With the manhunt now over, officials are thinking about the next steps: interrogation and prosecution. And NPR's counterterrorism correspondent Dina Temple-Raston is here with the latest on that. Dina, thanks for coming in.

DINA TEMPLE-RASTON, BYLINE: You're welcome.

LYDEN: Dina, so the Department of Justice has announced that they aren't going to be reading Dzhokhar Tsarnaev his rights right away. Can you tell us more about that?

TEMPLE-RASTON: The police can interrogate a suspect without reading him his Miranda rights if they determine that he could have information that's of concern for public safety. The public safety exception grew out of a 1984 Supreme Court case called New York versus Quarles. And it basically carved out this public safety exception for a man suspected of rape. The victim had told the police that her rapist had a gun. But when the suspect in the case was arrested, he was wearing an empty holster. So the police asked him where was his gun, and they did that before they read him his rights.

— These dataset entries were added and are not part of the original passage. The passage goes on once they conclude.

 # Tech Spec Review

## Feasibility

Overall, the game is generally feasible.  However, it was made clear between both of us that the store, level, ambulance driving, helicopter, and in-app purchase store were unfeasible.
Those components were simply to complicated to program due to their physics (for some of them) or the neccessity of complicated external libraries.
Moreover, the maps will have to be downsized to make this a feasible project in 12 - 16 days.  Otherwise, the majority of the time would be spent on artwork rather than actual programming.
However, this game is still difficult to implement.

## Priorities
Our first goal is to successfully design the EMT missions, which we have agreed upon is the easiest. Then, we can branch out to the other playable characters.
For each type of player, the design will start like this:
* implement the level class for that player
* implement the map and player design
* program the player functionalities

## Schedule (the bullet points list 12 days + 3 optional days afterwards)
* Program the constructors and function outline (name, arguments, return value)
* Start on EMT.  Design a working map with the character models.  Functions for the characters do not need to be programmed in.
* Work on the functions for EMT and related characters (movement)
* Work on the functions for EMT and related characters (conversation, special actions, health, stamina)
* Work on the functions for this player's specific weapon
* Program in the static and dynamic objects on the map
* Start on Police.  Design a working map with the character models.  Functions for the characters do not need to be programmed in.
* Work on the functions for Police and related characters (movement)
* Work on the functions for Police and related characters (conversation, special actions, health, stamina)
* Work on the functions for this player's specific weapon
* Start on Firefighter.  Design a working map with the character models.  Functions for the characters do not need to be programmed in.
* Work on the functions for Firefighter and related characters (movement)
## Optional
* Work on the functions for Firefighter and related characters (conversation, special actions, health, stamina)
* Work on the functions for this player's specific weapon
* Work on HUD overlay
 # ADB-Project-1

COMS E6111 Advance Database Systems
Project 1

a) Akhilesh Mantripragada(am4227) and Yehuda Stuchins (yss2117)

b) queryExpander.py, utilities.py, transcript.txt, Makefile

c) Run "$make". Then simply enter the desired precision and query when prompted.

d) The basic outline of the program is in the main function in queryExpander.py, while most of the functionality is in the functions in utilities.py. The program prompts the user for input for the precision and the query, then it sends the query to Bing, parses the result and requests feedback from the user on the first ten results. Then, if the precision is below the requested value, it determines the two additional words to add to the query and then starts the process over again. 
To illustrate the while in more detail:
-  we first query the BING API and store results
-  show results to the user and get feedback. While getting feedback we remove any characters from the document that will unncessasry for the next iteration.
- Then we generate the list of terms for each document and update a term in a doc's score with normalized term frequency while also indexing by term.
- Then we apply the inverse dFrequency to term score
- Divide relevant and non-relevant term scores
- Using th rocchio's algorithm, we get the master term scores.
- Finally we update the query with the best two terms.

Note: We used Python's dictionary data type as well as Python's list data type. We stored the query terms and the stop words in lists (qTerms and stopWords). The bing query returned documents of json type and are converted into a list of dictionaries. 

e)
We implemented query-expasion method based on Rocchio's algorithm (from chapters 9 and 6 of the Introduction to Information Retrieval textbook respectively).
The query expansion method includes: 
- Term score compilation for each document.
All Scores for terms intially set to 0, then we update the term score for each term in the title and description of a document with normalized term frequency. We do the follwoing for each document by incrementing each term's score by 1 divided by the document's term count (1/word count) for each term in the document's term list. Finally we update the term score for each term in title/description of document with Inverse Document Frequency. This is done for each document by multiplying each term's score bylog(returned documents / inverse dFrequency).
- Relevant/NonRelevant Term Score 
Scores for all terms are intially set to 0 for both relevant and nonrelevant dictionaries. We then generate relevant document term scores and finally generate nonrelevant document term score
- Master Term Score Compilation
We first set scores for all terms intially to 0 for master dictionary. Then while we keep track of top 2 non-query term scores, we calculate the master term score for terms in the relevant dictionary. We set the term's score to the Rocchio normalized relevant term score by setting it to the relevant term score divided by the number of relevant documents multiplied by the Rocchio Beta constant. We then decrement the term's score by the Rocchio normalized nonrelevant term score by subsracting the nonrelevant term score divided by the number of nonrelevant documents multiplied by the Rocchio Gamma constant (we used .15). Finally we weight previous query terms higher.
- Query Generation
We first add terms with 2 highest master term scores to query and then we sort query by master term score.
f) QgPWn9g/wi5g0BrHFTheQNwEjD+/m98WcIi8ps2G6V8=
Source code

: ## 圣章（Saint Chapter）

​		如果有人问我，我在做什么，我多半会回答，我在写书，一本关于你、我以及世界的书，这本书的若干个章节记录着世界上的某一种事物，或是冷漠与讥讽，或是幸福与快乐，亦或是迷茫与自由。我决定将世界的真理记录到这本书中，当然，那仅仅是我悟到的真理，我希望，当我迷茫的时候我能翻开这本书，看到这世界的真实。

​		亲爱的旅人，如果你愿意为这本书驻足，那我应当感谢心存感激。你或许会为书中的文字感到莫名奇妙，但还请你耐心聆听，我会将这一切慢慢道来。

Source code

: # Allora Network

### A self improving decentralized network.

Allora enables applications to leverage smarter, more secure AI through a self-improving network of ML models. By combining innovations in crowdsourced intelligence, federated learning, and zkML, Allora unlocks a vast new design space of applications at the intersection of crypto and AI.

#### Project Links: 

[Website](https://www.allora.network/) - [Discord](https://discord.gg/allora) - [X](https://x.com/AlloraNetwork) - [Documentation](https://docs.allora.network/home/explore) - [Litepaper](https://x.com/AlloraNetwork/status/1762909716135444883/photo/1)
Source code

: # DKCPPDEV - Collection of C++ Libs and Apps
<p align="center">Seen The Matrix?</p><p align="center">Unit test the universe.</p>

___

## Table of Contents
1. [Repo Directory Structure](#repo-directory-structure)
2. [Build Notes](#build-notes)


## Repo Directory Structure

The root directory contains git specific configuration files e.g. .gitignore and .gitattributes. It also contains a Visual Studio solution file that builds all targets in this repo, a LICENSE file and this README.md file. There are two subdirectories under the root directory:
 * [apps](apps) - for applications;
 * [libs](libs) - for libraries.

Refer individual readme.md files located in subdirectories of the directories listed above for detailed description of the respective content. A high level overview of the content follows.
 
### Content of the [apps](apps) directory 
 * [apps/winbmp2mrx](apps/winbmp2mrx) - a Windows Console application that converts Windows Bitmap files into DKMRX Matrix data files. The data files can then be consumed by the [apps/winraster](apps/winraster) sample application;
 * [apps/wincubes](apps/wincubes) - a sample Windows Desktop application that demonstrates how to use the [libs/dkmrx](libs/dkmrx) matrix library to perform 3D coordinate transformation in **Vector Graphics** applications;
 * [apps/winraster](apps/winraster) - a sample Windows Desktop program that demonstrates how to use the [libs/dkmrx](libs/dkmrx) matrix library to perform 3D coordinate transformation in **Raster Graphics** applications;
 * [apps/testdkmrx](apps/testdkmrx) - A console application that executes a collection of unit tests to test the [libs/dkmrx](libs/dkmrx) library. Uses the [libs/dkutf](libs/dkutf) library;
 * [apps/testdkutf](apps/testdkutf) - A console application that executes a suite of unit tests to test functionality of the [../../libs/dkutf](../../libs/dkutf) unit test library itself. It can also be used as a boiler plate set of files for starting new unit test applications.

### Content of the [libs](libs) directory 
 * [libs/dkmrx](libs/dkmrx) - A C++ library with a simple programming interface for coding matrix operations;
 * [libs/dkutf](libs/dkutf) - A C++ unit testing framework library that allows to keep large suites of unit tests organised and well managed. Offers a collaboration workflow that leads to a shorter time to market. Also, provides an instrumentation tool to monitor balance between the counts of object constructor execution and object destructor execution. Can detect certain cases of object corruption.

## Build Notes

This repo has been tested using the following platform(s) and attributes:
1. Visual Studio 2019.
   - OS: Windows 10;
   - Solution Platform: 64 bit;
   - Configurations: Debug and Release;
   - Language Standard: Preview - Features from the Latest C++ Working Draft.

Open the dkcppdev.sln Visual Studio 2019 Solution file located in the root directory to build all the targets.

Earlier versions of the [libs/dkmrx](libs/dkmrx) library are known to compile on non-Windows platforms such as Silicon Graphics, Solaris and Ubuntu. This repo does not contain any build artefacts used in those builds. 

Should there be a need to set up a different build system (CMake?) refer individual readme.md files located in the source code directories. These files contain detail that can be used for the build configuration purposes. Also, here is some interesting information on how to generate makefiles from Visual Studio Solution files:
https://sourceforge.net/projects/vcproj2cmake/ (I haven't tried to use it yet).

The exception is permitted, the high court said, because the gun posts an imminent threat. The interpretation of the public safety exception was broadened by the Department of Justice a couple of years ago basically to account for terrorism.

Now, not only do investigators have some period of time to make sure there aren't other accomplices or other plots or unfolding attacks, the Justice Department said that even if all the relevant public safety questions have been answered, there may be still a need to collect intelligence so they can continue to question. And the people who determine this - and that's why it's important - is that the FBI in consultation with DOJ decide if this is the case.

LYDEN: So if the Boston Marathon case - it might be that investigators are trying to find out if other terrorist groups are targeting the U.S. or whether some group sent the Tsarnaev brothers in to attack the U.S.?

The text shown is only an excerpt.